Levels of Self-Reported Bullying and Victimization

Mean levels of self-reported bullying and victimization are reported for the total sample, and by sex, in Table 1. The possible range of scores for OBVQ subscales was 0–27. For BVS subscales the possible range of scores was 0–69. One-way ANOVAs were conducted to compare mean scores on bullying and victimization subscales within measure for the total sample. The assumptions of ANOVA were examined for the dependent variables. For the total sample and some subgroups (by sex or grade) the assumption of normality was violated because kurtosis was high. Although protection is provided for violating this assumption due to our large cell sizes (Keppel & Wickens, 2007), a more conservative alpha of .01 was adopted for all ANOVA analyses to account for this violation. ANOVAs were used rather than t-tests because partial-eta squared can be requested for ANOVAs in SPSS as a measure of effect size. Self-reported levels of BVS Victimization (M = 13.03, SD = 13.13) were significantly higher than self-reported levels of BVS Bullying (M = 3.14, SD = 6.69), F (1, 531) = 328.11, p < .001. Similarly, self-reported levels of OBVQ Victimization (M = 5.65, SD = 6.27) were significantly higher than self-reported levels of OBVQ Bullying (M = 1.34, SD = 3.03), F (1, 531) = 265.63, p < .001.

Table 1 Mean levels of self-reported bullying and victimization for the total sample and by sex

Next, because the two measures had different ranges of scores, standardized variables were created to allow comparisons of levels of bullying and victimization across measures. Again, one-way ANOVAs were conducted. Self-reported levels of BVS Bullying were not significantly different than self-reported levels of OBVQ Bullying. Similarly, self-reported levels of BVS Victimization were not significantly different than self-reported levels of OBVQ Victimization.

Sex Differences

One-way ANOVAs were conducted to examine possible sex differences in self-reported levels of bullying and victimization.
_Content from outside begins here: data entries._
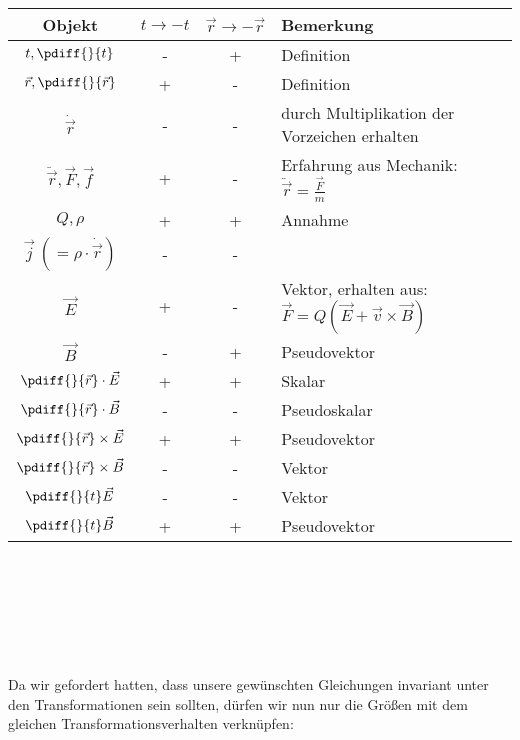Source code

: \begin{tabular}{c|c|c|l}
Objekt & $t\rightarrow-t$ & $\vec{r}\rightarrow-\vec{r}$ & Bemerkung\\
\hline $t, \pdiff{}{t}$ & - & + & Definition\\
$\vec{r},\pdiff{}{\vec{r}}$ & + & -& Definition\\
$\dot{\vec{r}}$ & -& - & durch Multiplikation der Vorzeichen erhalten\\
$\ddot{\vec{r}},\vec{F},\vec{f}$ & + & - & Erfahrung aus Mechanik:\ $\ddot{\vec{r}}=\frac{\vec{F}}{m}$\\
$Q,\rho$ & + & + & Annahme\\
$\vec{j}\ (=\rho\cdot\dot{\vec{r}})$ & - & - & \\
$\vec{E}$ & + & - & Vektor, erhalten aus: $\vec{F}=Q(\vec{E}+\vec{v}\times\vec{B})$\\
$\vec{B}$ & - & + & Pseudovektor\\
$\pdiff{}{\vec{r}}\cdot\vec{E}$ & + & + & Skalar\\
$\pdiff{}{\vec{r}}\cdot\vec{B}$ & - & - & Pseudoskalar\\
$\pdiff{}{\vec{r}}\times\vec{E}$ & + & + & Pseudovektor\\
$\pdiff{}{\vec{r}}\times\vec{B}$ & - & - & Vektor\\
$\pdiff{}{t}\vec{E}$ & - & - & Vektor\\
$\pdiff{}{t}\vec{B}$ & + & + & Pseudovektor
\end{tabular}
\ \\
\ \\
\ \\
\ \\
\ \\
\ \\
Da wir gefordert hatten, dass unsere gewünschten Gleichungen invariant unter den Transformationen sein sollten, dürfen wir nun nur die Größen mit dem gleichen Transformationsverhalten verknüpfen:\ \\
There were no significant sex differences in levels of BVS Victimization, OBVQ Bullying or OBVQ Victimization (see Table 1). For levels of BVS Bullying, there was a marginally significant sex difference with boys admitting to more bullying than girls, F (1, 528) = 4.77, p = .029.

Grade Differences

Mean levels of self-reported bullying and victimization are detailed by grade in Table 2. Again, one-way ANOVAs were conducted to examine possible grade differences in levels of bullying and victimization. Tukey’s post-hoc comparisons were conducted to examine significant differences among the three grades. There were no significant grade differences in levels of self-reported BVS Bullying or OBVQ Bullying. However, there was a significant effect of grade for BVS Victimization, F (2, 531) = 27.50, p < .001. Specifically, third graders reported significantly higher levels of victimization than fourth (p = .001) and fifth graders (p < .001). In addition, fourth graders reported significantly higher levels of victimization than fifth graders (p = .002). Similarly, there was a significant effect of grade for OBVQ Victimization, F (2, 531) = 9.26, p < .001. Again, third graders reported significantly higher levels of victimization than fifth graders (p < .001); however, differences between third and fourth graders and fourth and fifth graders were not statistically significant.
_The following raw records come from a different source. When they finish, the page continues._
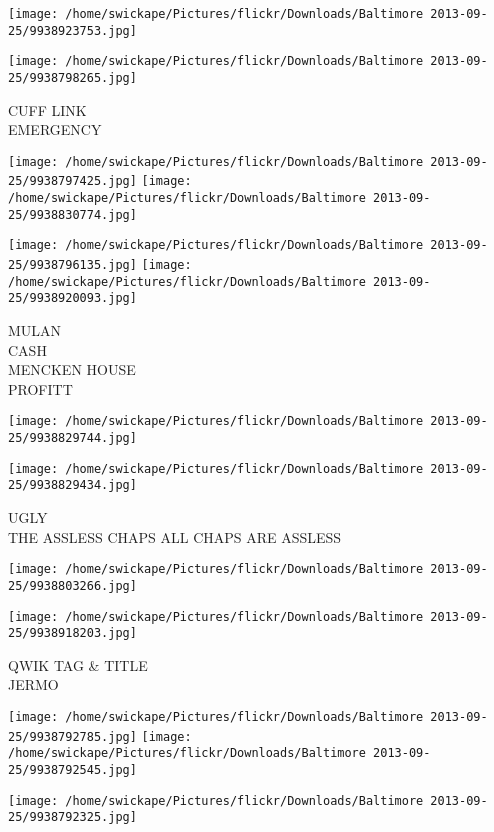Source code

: \documentclass[10pt,letterpaper]{article}
\begin{document}
\texttt{[image: /home/swickape/Pictures/flickr/Downloads/Baltimore 2013-09-25/9938923753.jpg]}

\vspace{0.25in}
\texttt{[image: /home/swickape/Pictures/flickr/Downloads/Baltimore 2013-09-25/9938798265.jpg]}

CUFF LINK\\
EMERGENCY
\pagebreak

\texttt{[image: /home/swickape/Pictures/flickr/Downloads/Baltimore 2013-09-25/9938797425.jpg]}
\texttt{[image: /home/swickape/Pictures/flickr/Downloads/Baltimore 2013-09-25/9938830774.jpg]}

\texttt{[image: /home/swickape/Pictures/flickr/Downloads/Baltimore 2013-09-25/9938796135.jpg]}
\texttt{[image: /home/swickape/Pictures/flickr/Downloads/Baltimore 2013-09-25/9938920093.jpg]}

MULAN\\
CASH\\
MENCKEN HOUSE\\
PROFITT
\pagebreak

\texttt{[image: /home/swickape/Pictures/flickr/Downloads/Baltimore 2013-09-25/9938829744.jpg]}

\vspace{0.25in}
\texttt{[image: /home/swickape/Pictures/flickr/Downloads/Baltimore 2013-09-25/9938829434.jpg]}

UGLY\\
THE ASSLESS CHAPS ALL CHAPS ARE ASSLESS
\pagebreak

\texttt{[image: /home/swickape/Pictures/flickr/Downloads/Baltimore 2013-09-25/9938803266.jpg]}

\vspace{0.25in}
\texttt{[image: /home/swickape/Pictures/flickr/Downloads/Baltimore 2013-09-25/9938918203.jpg]}

QWIK TAG \& TITLE\\
JERMO
\pagebreak

\texttt{[image: /home/swickape/Pictures/flickr/Downloads/Baltimore 2013-09-25/9938792785.jpg]}
\texttt{[image: /home/swickape/Pictures/flickr/Downloads/Baltimore 2013-09-25/9938792545.jpg]}

\texttt{[image: /home/swickape/Pictures/flickr/Downloads/Baltimore 2013-09-25/9938792325.jpg]}
\end{document}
Table 2 Mean levels of self-reported bullying and victimization by grade

Factor Analysis

A principal components analysis with a varimax rotation was conducted for each measure to determine whether bullying and victimization items would cluster as separate subscales. As expected, a two-factor solution resulted for the OBVQ. Eigenvalues were 5.58 and 3.07 accounting for 30.99% and 17.04% of the variance, respectively. Evaluation of the items on each factor suggested separation of the variables into two distinct subscales: victimization and bullying (factor loadings ranged from .59 to .76 and from .55 and .75, respectively).

Additionally, a two-factor solution resulted for the BVS. Eigenvalues were 12.84 and 6.94 accounting for 27.92% and 15.08% of the variance, respectively. Furthermore, evaluation of the items on each factor for this measure also resulted in two distinct subscales: victimization and bullying (factor loadings ranged from .36 and .79 and from .37 and .75, respectively).

For both the BVS and OBVQ, no items had loadings of .40 or higher on both bullying and victimization subscales. Therefore, across both measures, there was no evidence of cross-loadings. This finding suggests that bullying and victimization are separate constructs.

Internal Consistency Reliability

To establish internal consistency, Cronbach’s alpha was calculated for the bullying and victimization subscales. Cronbach’s alpha values of .69 or lower are referred to as “inadequate,” .70 to .79 are referred to as “adequate,” .80 to .89 are referred to as “good,” and .90 or higher as “excellent” (Charter, 2003; Henson, 2001). These values are shown on the diagonals in Table 3 for the total sample and separately for girls and boys. Similarly, alpha values are shown on the diagonals in Table 4 by grade. For the total sample, internal consistency was good for the OBVQ subscales and excellent for the BVS subscales. Across sex and grade, internal consistency was also good to excellent across measures and subscales with one exception. Specifically, internal consistency for OBVQ Bullying in fourth graders was only adequate (α = .79).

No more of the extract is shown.